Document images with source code
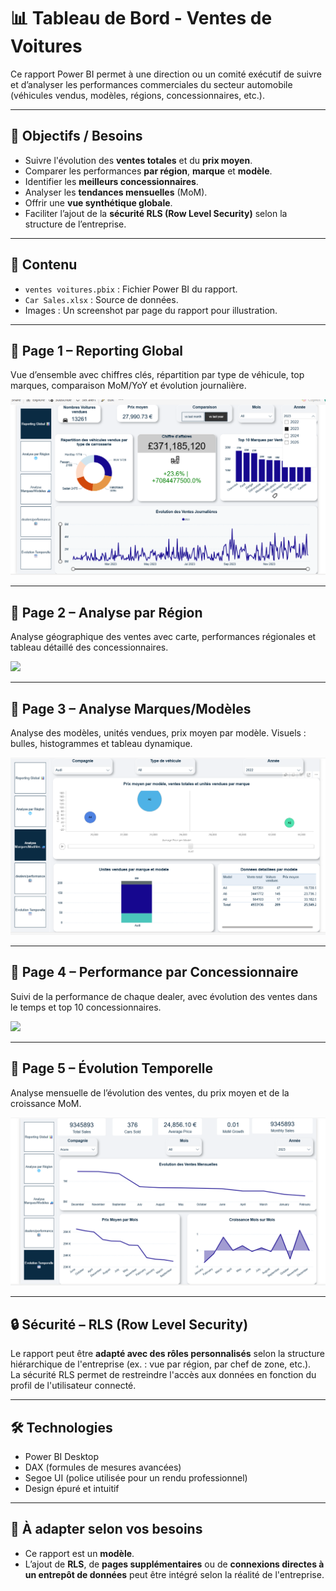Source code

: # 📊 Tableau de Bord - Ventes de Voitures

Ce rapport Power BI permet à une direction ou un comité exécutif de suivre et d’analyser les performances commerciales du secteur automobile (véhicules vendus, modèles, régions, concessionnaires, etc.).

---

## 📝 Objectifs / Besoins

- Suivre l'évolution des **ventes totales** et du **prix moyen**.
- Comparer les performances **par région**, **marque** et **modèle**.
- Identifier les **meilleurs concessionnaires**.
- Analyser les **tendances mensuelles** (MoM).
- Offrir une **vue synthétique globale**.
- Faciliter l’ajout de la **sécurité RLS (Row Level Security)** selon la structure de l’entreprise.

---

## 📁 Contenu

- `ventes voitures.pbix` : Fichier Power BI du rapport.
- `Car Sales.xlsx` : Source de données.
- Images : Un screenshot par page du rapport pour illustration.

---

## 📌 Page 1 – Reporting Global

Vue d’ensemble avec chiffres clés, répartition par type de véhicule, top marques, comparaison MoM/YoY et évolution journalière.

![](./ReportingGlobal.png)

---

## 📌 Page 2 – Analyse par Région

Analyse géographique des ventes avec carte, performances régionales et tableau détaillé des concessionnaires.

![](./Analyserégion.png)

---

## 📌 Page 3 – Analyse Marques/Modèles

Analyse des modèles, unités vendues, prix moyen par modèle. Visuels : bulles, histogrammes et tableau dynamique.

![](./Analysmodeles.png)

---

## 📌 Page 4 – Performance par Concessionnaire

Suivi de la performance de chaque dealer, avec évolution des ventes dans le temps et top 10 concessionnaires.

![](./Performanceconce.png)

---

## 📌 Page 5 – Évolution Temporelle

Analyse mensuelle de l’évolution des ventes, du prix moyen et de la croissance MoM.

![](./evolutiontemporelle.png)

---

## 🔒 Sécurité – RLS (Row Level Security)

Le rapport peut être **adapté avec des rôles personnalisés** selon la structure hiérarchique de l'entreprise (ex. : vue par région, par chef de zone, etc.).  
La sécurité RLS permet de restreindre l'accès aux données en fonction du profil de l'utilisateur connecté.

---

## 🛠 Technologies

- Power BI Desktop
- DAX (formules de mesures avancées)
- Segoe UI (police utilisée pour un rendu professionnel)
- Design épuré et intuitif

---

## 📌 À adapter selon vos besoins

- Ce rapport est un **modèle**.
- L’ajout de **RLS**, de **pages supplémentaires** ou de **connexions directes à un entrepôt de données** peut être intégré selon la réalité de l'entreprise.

▸ **What is needed**: A word-for-word copy of the data, without its pictures, is what is needed.

▸ **Written reply**:
Source code

: # 📊 Tableau de Bord - Ventes de Voitures

Ce rapport Power BI permet à une direction ou un comité exécutif de suivre et d’analyser les performances commerciales du secteur automobile (véhicules vendus, modèles, régions, concessionnaires, etc.).

---

## 📝 Objectifs / Besoins

- Suivre l'évolution des **ventes totales** et du **prix moyen**.
- Comparer les performances **par région**, **marque** et **modèle**.
- Identifier les **meilleurs concessionnaires**.
- Analyser les **tendances mensuelles** (MoM).
- Offrir une **vue synthétique globale**.
- Faciliter l’ajout de la **sécurité RLS (Row Level Security)** selon la structure de l’entreprise.

---

## 📁 Contenu

- `ventes voitures.pbix` : Fichier Power BI du rapport.
- `Car Sales.xlsx` : Source de données.
- Images : Un screenshot par page du rapport pour illustration.

---

## 📌 Page 1 – Reporting Global

Vue d’ensemble avec chiffres clés, répartition par type de véhicule, top marques, comparaison MoM/YoY et évolution journalière.

![](./ReportingGlobal.png)

---

## 📌 Page 2 – Analyse par Région

Analyse géographique des ventes avec carte, performances régionales et tableau détaillé des concessionnaires.

![](./Analyserégion.png)

---

## 📌 Page 3 – Analyse Marques/Modèles

Analyse des modèles, unités vendues, prix moyen par modèle. Visuels : bulles, histogrammes et tableau dynamique.

![](./Analysmodeles.png)

---

## 📌 Page 4 – Performance par Concessionnaire

Suivi de la performance de chaque dealer, avec évolution des ventes dans le temps et top 10 concessionnaires.

![](./Performanceconce.png)

---

## 📌 Page 5 – Évolution Temporelle

Analyse mensuelle de l’évolution des ventes, du prix moyen et de la croissance MoM.

![](./evolutiontemporelle.png)

---

## 🔒 Sécurité – RLS (Row Level Security)

Le rapport peut être **adapté avec des rôles personnalisés** selon la structure hiérarchique de l'entreprise (ex. : vue par région, par chef de zone, etc.).  
La sécurité RLS permet de restreindre l'accès aux données en fonction du profil de l'utilisateur connecté.

---

## 🛠 Technologies

- Power BI Desktop
- DAX (formules de mesures avancées)
- Segoe UI (police utilisée pour un rendu professionnel)
- Design épuré et intuitif

---

## 📌 À adapter selon vos besoins

- Ce rapport est un **modèle**.
- L’ajout de **RLS**, de **pages supplémentaires** ou de **connexions directes à un entrepôt de données** peut être intégré selon la réalité de l'entreprise.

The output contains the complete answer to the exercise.